For a few minutes last Wednesday, there weren’t any hurricanes, cyclones, typhoons or tropical storms anywhere in the world.

The respite didn’t last long. Thursday morning, the U.S. Navy and Air Force’s Joint Typhoon Warning Center, along with the Indian Meteorological Department, began tracking Megh, a cyclonic storm in the Arabian Sea.

Apparently, there were also a few hours between Tropical Storm Olaf, which died on Oct. 27, and Tropical Cyclone Chapala, which began on Oct. 28, said Jeff Masters, co-founder of Weather Underground in Ann Arbor, Michigan.

“Before that, there was a TC-free few hours on September 15, and another period on September 12-13,” Masters said.

It’s been a big year for hurricanes, typhoons and cyclones, which are just different names for the same kind of storm.

According to a measurement called ACE, or accumulated cyclone energy, this has been the second-most active year on record, bested only by 1992, said Phil Klotzbach, lead author of the Colorado State University seasonal hurricane forecast.

Energy Score

“The ACE is about 800 right now and it’s surpassed every year but one,” Klotzbach said.

Globally, there have been nine Category 5 storms, the strongest on the five-step Saffir-Simpson scale, three fewer than the record set in 1997, Masters said.

An all-time high of 23 for Category 4 and 5 storms was set this year, which beats the old mark of 18 set in 1997 and 2004, according to Klotzbach.

The intensity “is what will make this season notable,” he said.

Nowhere is that intensity more on display than in the Pacific.
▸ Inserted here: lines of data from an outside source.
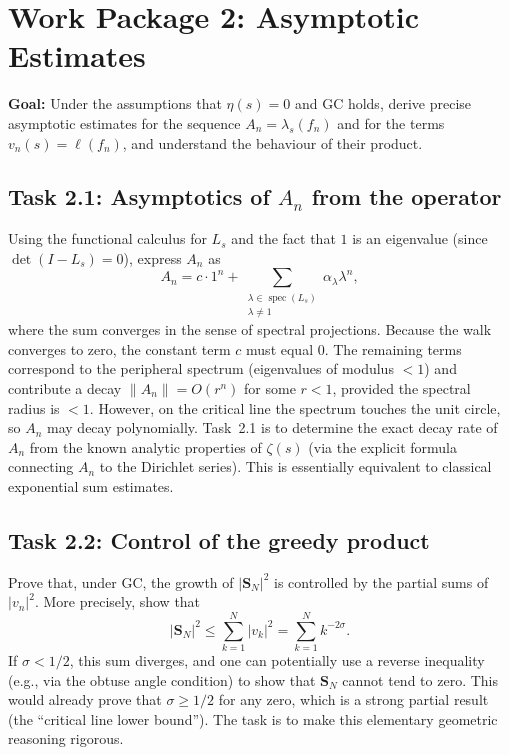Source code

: \documentclass[11pt,a4paper]{article}
\newcommand{\spec}{\operatorname{spec}}
\begin{document}
\section{Work Package 2: Asymptotic Estimates}

\textbf{Goal:}  Under the assumptions that $\eta(s)=0$ and GC holds, derive precise asymptotic estimates for the sequence $A_n = \lambda_s( f_n )$ and for the terms $v_n(s) = \ell( f_n )$, and understand the behaviour of their product.

\subsection{Task 2.1: Asymptotics of $A_n$ from the operator}
Using the functional calculus for $L_s$ and the fact that $1$ is an eigenvalue (since $\det(I-L_s)=0$), express $A_n$ as
\[
A_n = c \cdot 1^n + \sum_{\substack{\lambda \in \spec(L_s)\\ \lambda \neq 1}} \alpha_\lambda \lambda^n,
\]
where the sum converges in the sense of spectral projections.  Because the walk converges to zero, the constant term $c$ must equal $0$.  The remaining terms correspond to the peripheral spectrum (eigenvalues of modulus $<1$) and contribute a decay $\|A_n\| = O( r^n )$ for some $r<1$, provided the spectral radius is $<1$.  However, on the critical line the spectrum touches the unit circle, so $A_n$ may decay polynomially.  Task~2.1 is to determine the exact decay rate of $A_n$ from the known analytic properties of $\zeta(s)$ (via the explicit formula connecting $A_n$ to the Dirichlet series).  This is essentially equivalent to classical exponential sum estimates.

\subsection{Task 2.2: Control of the greedy product}
Prove that, under GC, the growth of $|\mathbf{S}_N|^2$ is controlled by the partial sums of $|v_n|^2$.  More precisely, show that
\[
|\mathbf{S}_N|^2 \le \sum_{k=1}^{N} |v_k|^2 = \sum_{k=1}^{N} k^{-2\sigma}.
\]
If $\sigma < 1/2$, this sum diverges, and one can potentially use a reverse inequality (e.g., via the obtuse angle condition) to show that $\mathbf{S}_N$ cannot tend to zero.  This would already prove that $\sigma \ge 1/2$ for any zero, which is a strong partial result (the ``critical line lower bound'').  The task is to make this elementary geometric reasoning rigorous.
\end{document}
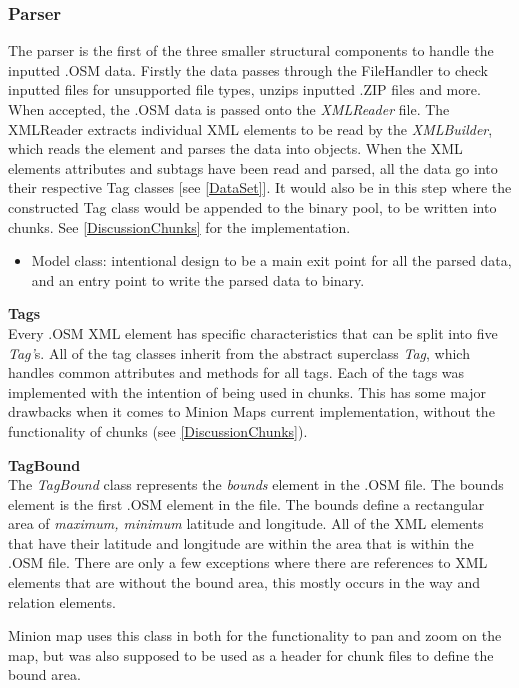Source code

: \subsubsection{Parser}\label{section/parser}
The parser is the first of the three smaller structural components to handle the inputted .OSM data. Firstly the data passes through the FileHandler to check inputted files for unsupported file types, unzips inputted .ZIP files and more. When accepted, the .OSM data is passed onto the \textit{XMLReader} file. The XMLReader extracts individual XML elements to be read by the \textit{XMLBuilder}, which reads the element and parses the data into objects. When the XML elements attributes and subtags have been read and parsed, all the data go into their respective Tag classes [see \ref{DataSet}]. 
It would also be in this step where the constructed Tag class would be appended to the binary pool, to be written into chunks. See \ref{DiscussionChunks} for the implementation.
\begin{itemize}
    \item Model class: intentional design to be a main exit point for all the parsed data, and an entry point to write the parsed data to binary. 
 
\end{itemize}

\textbf{Tags}\\
Every .OSM XML element has specific characteristics that can be split into five \textit{Tag’}s. All of the tag classes inherit from the abstract superclass \textit{Tag}, which handles common attributes and methods for all tags.
Each of the tags was implemented with the intention of being used in chunks. This has some major drawbacks when it comes to Minion Maps current implementation, without the functionality of chunks (see \ref{DiscussionChunks}).

\textbf{TagBound}\\
The \textit{TagBound }class represents the \textit{bounds }element in the .OSM file. The bounds element is the first .OSM element in the file. The bounds define a rectangular area of \textit{maximum, minimum }latitude and longitude. All of the XML elements that have their latitude and longitude are within the area that is within the .OSM file. There are only a few exceptions where there are references to XML elements that are without the bound area, this mostly occurs in the way and relation elements.

Minion map uses this class in both for the functionality to pan and zoom on the map, but was also supposed to be used as a header for chunk files to define the bound area.

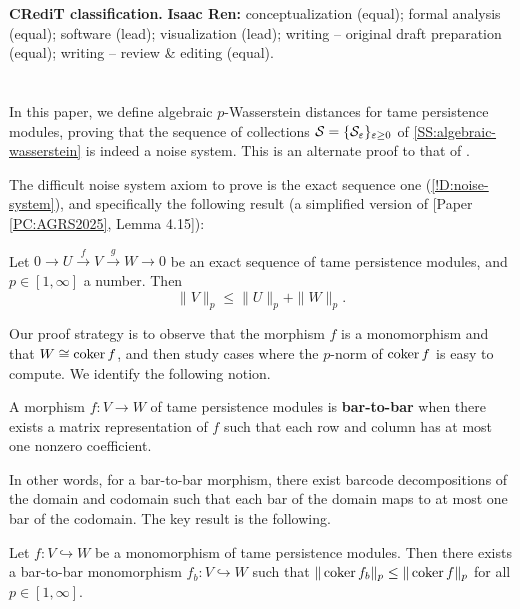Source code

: \textbf{\sffamily CRediT classification.} \textbf{Isaac Ren:} conceptualization (equal); formal analysis (equal); software (lead); visualization (lead); writing -- original draft preparation (equal); writing -- review \& editing (equal).

\section[Algebraic Wasserstein distances]{}

In this paper, we define algebraic $p$-Wasserstein distances for tame persistence modules, proving that the sequence of collections $\cc{S} = \{\cc{S}_\varepsilon\}_{\varepsilon \geq 0}$ of \cref{SS:algebraic-wasserstein} is indeed a noise system. This is an alternate proof to that of \cite{SkrabaTurner2023}.

The difficult noise system axiom to prove is the exact sequence one (\cref{!D:noise-system}), and specifically the following result (a simplified version of [Paper \ref{PC:AGRS2025}, Lemma 4.15]):

\begin{proposition}
\label{P:triangular-ineq}
  Let $0 \to U \xrightarrow{f} V \xrightarrow{g} W \to 0$ be an exact sequence of tame persistence modules, and $p \in [1, \infty]$ a number. Then
  \[
    \| V \|_p \leq \| U \|_p + \| W \|_p.
  \]
\end{proposition}

Our proof strategy is to observe that the morphism $f$ is a monomorphism and that $W \cong \coker f$, and then study cases where the $p$-norm of $\coker f$ is easy to compute. We identify the following notion.

\begin{definition}
\label{!D:bar-to-bar}
  A morphism $f \colon V \to W$ of tame persistence modules is \textbf{bar-to-bar} when there exists a matrix representation of $f$ such that each row and column has at most one nonzero coefficient.
\end{definition}

In other words, for a bar-to-bar morphism, there exist barcode decompositions of the domain and codomain such that each bar of the domain maps to at most one bar of the codomain. The key result is the following.

\begin{theorem}
\label{T:induced-btb}
  Let $f \colon V \hookrightarrow W$ be a monomorphism of tame persistence modules. Then there exists a bar-to-bar monomorphism $f_b \colon V \hookrightarrow W$ such that $\| \coker f_b \|_p \leq \| \coker f \|_p$ for all $p \in [1, \infty]$.
\end{theorem}

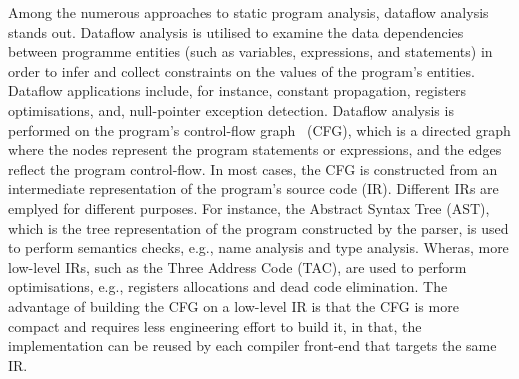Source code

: Among the numerous approaches to static program analysis, dataflow analysis stands out.
Dataflow analysis is utilised to examine the data dependencies between programme entities
(such as variables, expressions, and statements) in order to infer and collect constraints
on the values of the program's entities. Dataflow applications include, for instance,
constant propagation, registers optimisations, and, null-pointer exception detection.
Dataflow analysis is performed on the program's control-flow graph~\cite{allen1970control} (CFG), which is a
directed graph where the nodes represent the program statements or expressions,
and the edges reflect the program control-flow. In most cases, the CFG is constructed 
from an intermediate representation of the program's source code (IR).
Different IRs are emplyed for different purposes. For instance, the Abstract Syntax Tree (AST), which
is the tree representation of the program constructed by the parser, is used to perform semantics checks, e.g.,
name analysis and type analysis. Wheras, more low-level IRs, such as the Three Address Code (TAC),
are used to perform optimisations, e.g., registers allocations and dead code elimination. The advantage
of building the CFG on a low-level IR is that the CFG is more compact and requires 
less engineering effort to build it, in that, the implementation can be reused by each 
compiler front-end that targets the same IR.







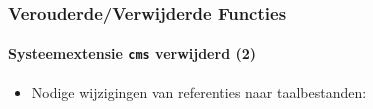 
\begin{frame}[fragile]
	\frametitle{Verouderde/Verwijderde Functies}
	\framesubtitle{Systeemextensie \texttt{cms} verwijderd (2)}

	\lstset{basicstyle=\tiny\ttfamily}

	\begin{itemize}

		\item Nodige wijzigingen van referenties naar taalbestanden:



\end{itemize}
\end{frame}
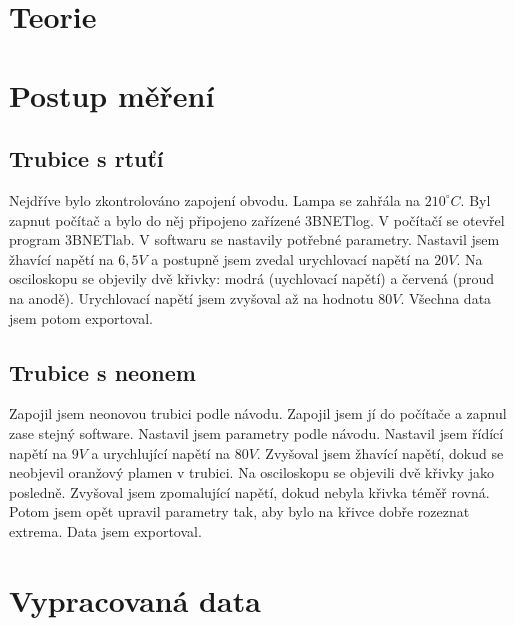 \documentclass{article}
\begin{document}
\section{Teorie}
\section{Postup měření}
\subsection{Trubice s rtuťí}
Nejdříve bylo zkontrolováno zapojení obvodu.
Lampa se zahřála na $210 ^{\circ} C$. Byl zapnut počítač a bylo do něj připojeno zařízené 3BNETlog.
V počítačí se otevřel program 3BNETlab. V softwaru se nastavily potřebné parametry.
Nastavil jsem žhavící napětí na $6,5 V$ a postupně jsem zvedal urychlovací napětí na $20V$.
Na osciloskopu se objevily dvě křivky: modrá (uychlovací napětí) a červená (proud na anodě).
Urychlovací napětí jsem zvyšoval až na hodnotu $80V$.
Všechna data jsem potom exportoval.
\subsection{Trubice s neonem}
Zapojil jsem neonovou trubici podle návodu.
Zapojil jsem jí do počítače a zapnul zase stejný software.
Nastavil jsem parametry podle návodu.
Nastavil jsem řídící napětí na $9V$ a urychlující napětí na $80V$.
Zvyšoval jsem žhavící napětí, dokud se neobjevil oranžový plamen v trubici.
Na osciloskopu se objevili dvě křivky jako posledně.
Zvyšoval jsem zpomalující napětí, dokud nebyla křivka téměř rovná.
Potom jsem opět upravil parametry tak, aby bylo na křivce dobře rozeznat extrema.
Data jsem exportoval.
\section{Vypracovaná data}
\end{document}
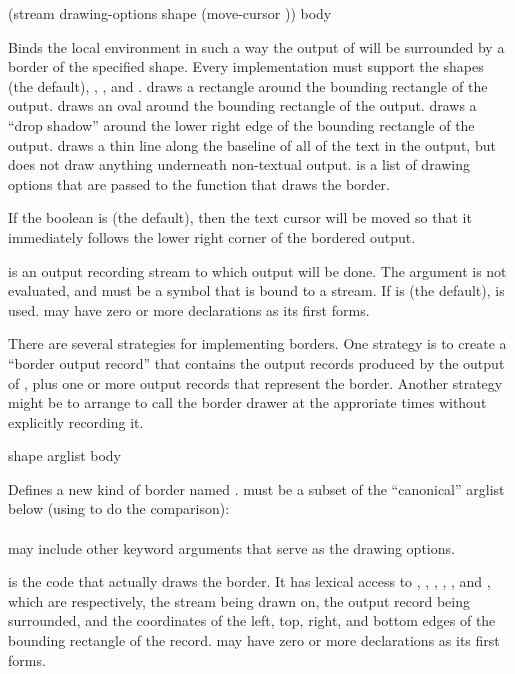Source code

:  {(\optional stream
                                             \rest drawing-options
                                             \key shape (move-cursor ))
                                            \body body}

Binds the local environment in such a way the output of  will be
surrounded by a border of the specified shape.  Every implementation must
support the shapes  (the default), , ,
and .   draws a rectangle around the bounding
rectangle of the output.   draws an oval around the bounding rectangle
of the output.   draws a ``drop shadow'' around the lower right
edge of the bounding rectangle of the output.   draws a thin line
along the baseline of all of the text in the output, but does not draw anything
underneath non-textual output.   is a list of drawing
options that are passed to the function that draws the border.

If the boolean  is  (the default), then the text
cursor will be moved so that it immediately follows the lower right corner of
the bordered output.

 is an output recording stream to which output will be done.
The  argument is not evaluated, and must be a symbol that is
bound to a stream.  If  is  (the default),
 is used.   may have zero or more
declarations as its first forms.

There are several strategies for implementing borders.  One strategy is to
create a ``border output record'' that contains the output records produced by
the output of , plus one or more output records that represent the
border.  Another strategy might be to arrange to call the border drawer at the
approriate times without explicitly recording it.


 {shape arglist \body body}

Defines a new kind of border named .   must be a subset
of the ``canonical'' arglist below (using  to do the
comparison):
\\
\\

 may include other keyword arguments that serve as the drawing options.

 is the code that actually draws the border.  It has lexical access to
, , , , , and ,
which are respectively, the stream being drawn on, the output record being
surrounded, and the coordinates of the left, top, right, and bottom edges of the
bounding rectangle of the record.   may have zero or more declarations
as its first forms.
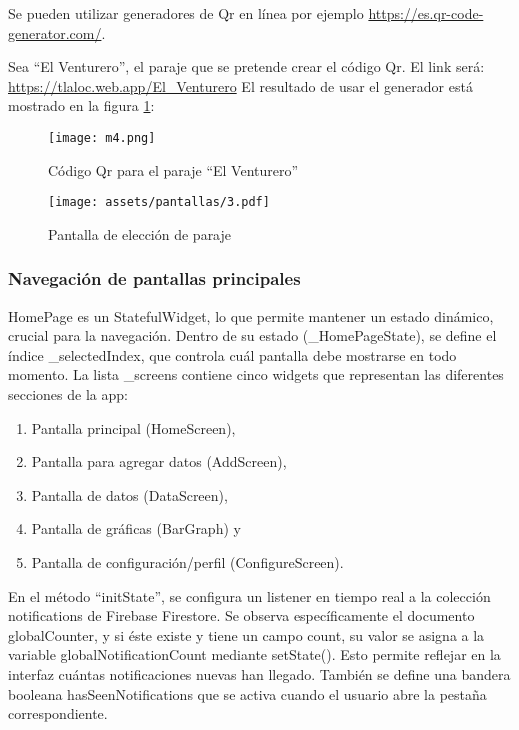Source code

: Se pueden utilizar generadores de Qr en línea por ejemplo \url{https://es.qr-code-generator.com/}.

  Sea ``El Venturero'', el paraje que se pretende crear el código Qr. El link será:
  \url{https://tlaloc.web.app/El_Venturero}
  El resultado de usar el generador está mostrado en la figura \ref{m4}:
  \begin{figure}[h!]
  \centering
    \texttt{[image: m4.png]}
    \caption{Código Qr para el paraje ``El Venturero''}
    \label{m4}
  \end{figure}


\begin{figure}[h!]
\centering
  \texttt{[image: assets/pantallas/3.pdf]}
  \caption{Pantalla de elección de paraje}
  \label{pantallas3}
\end{figure}
\newpage




\newpage
\subsubsection{Navegación de pantallas principales}

HomePage es un StatefulWidget, lo que permite mantener un estado dinámico, crucial para la navegación. Dentro de su estado (\_HomePageState), se define el índice \_selectedIndex, que controla cuál pantalla debe mostrarse en todo momento. La lista \_screens contiene cinco widgets que representan las diferentes secciones de la app: 
\begin{enumerate}
  \item Pantalla principal (HomeScreen),
  \item Pantalla para agregar datos (AddScreen),
  \item Pantalla de datos (DataScreen), 
  \item Pantalla de gráficas (BarGraph) y
  \item Pantalla de configuración/perfil (ConfigureScreen).
\end{enumerate}

En el método ``initState'', se configura un listener en tiempo real a la colección notifications de Firebase Firestore. Se observa específicamente el documento globalCounter, y si éste existe y tiene un campo count, su valor se asigna a la variable globalNotificationCount mediante setState(). Esto permite reflejar en la interfaz cuántas notificaciones nuevas han llegado. También se define una bandera booleana hasSeenNotifications que se activa cuando el usuario abre la pestaña correspondiente.

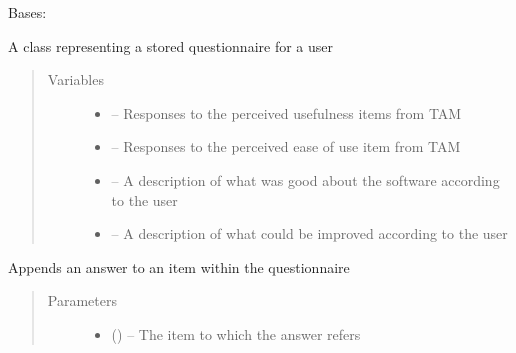\documentclass[letterpaper,10pt,english]{sphinxmanual}
\begin{document}
\begin{fulllineitems}
\label{\detokenize{questionnaire:questionnaire.Questionnaire}}
Bases: 

A class representing a stored questionnaire for a user
\begin{quote}\begin{description}
\item[{Variables}] \leavevmode\begin{itemize}
\item {} 
 -- Responses to the perceived usefulness items from TAM

\item {} 
 -- Responses to the perceived ease of use item from TAM

\item {} 
 -- A description of what was good about the software according to the user

\item {} 
 -- A description of what could be improved according to the user

\end{itemize}

\end{description}\end{quote}

\begin{fulllineitems}
\label{\detokenize{questionnaire:questionnaire.Questionnaire.append_answer}}
Appends an answer to an item within the questionnaire
\begin{quote}\begin{description}
\item[{Parameters}] \leavevmode\begin{itemize}
\item {} 
 ({\hyperref[\detokenize{questionnaire_item:questionnaire_item.QuestionnaireItem}]{}}) -- The item to which the answer refers


\end{itemize}
\end{description}
\end{quote}
\end{fulllineitems}
\end{fulllineitems}
\end{document}
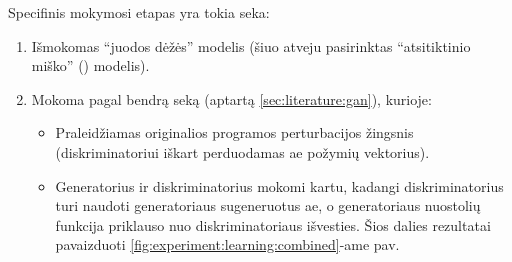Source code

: Specifinis  mokymosi etapas yra tokia seka:
\begin{enumerate}
    \item Išmokomas \enquote{juodos dėžės} modelis (šiuo atveju pasirinktas
          \enquote{atsitiktinio miško} () modelis).
    \item Mokoma pagal bendrą seką (aptartą \ref{sec:literature:gan}), kurioje:
          \begin{itemize}
              \item Praleidžiamas originalios programos perturbacijos žingsnis (diskriminatoriui
                    iškart perduodamas \acs{ae} požymių vektorius).
              \item Generatorius ir diskriminatorius mokomi kartu, kadangi diskriminatorius turi
                    naudoti generatoriaus sugeneruotus \acs{ae}, o generatoriaus nuostolių funkcija
                    priklauso nuo diskriminatoriaus išvesties. Šios dalies rezultatai pavaizduoti
                    \ref{fig:experiment:learning:combined}-ame pav.
          \end{itemize}
\end{enumerate}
Of those 23 Category 4 and 5 storms, 21 were in the Pacific, meaning the basin broke the world record all by itself.

This is in part because the Pacific has been warm. An El Nino, when sea surface temperatures warm, is currently under way in the equatorial Pacific and that has contributed to this year’s activity.

Development Causes

However, that isn’t the only thing spurring on this year’s storm development. Another phenomenon called the Pacific Meridional Mode has helped boost water temperatures from Hawaii to California, Klotzbach said.

The two warm phases don’t always line up, but this year they did. That has kept the waters around Hawaii active, as well as allowing storms to maintain strength and structure far north, Masters said.

This is one of two high points for storms in that part of the world, Masters said. Tropical systems tend to form in the Arabian Sea in May and June and then again in October and November.

The monsoon, which comes during the summer months, creates such high wind shear it is hard for storms to form in-between, Masters said.

While neither Masters or Klotzbach thinks the budding storm there will amount to a very strong system, it’s keeping this year’s system count going.

And if that wasn’t enough, the U.S. National Hurricane Center is tracking two potential patches of thunderstorms in the Atlantic that have some chance, albeit low, of developing in the next few days.

Globally, “I don’t think we’re done even though we are getting to the last gasp of hurricane season,” Masters said.

In the Atlantic and eastern Pacific, that last day is Nov. 30.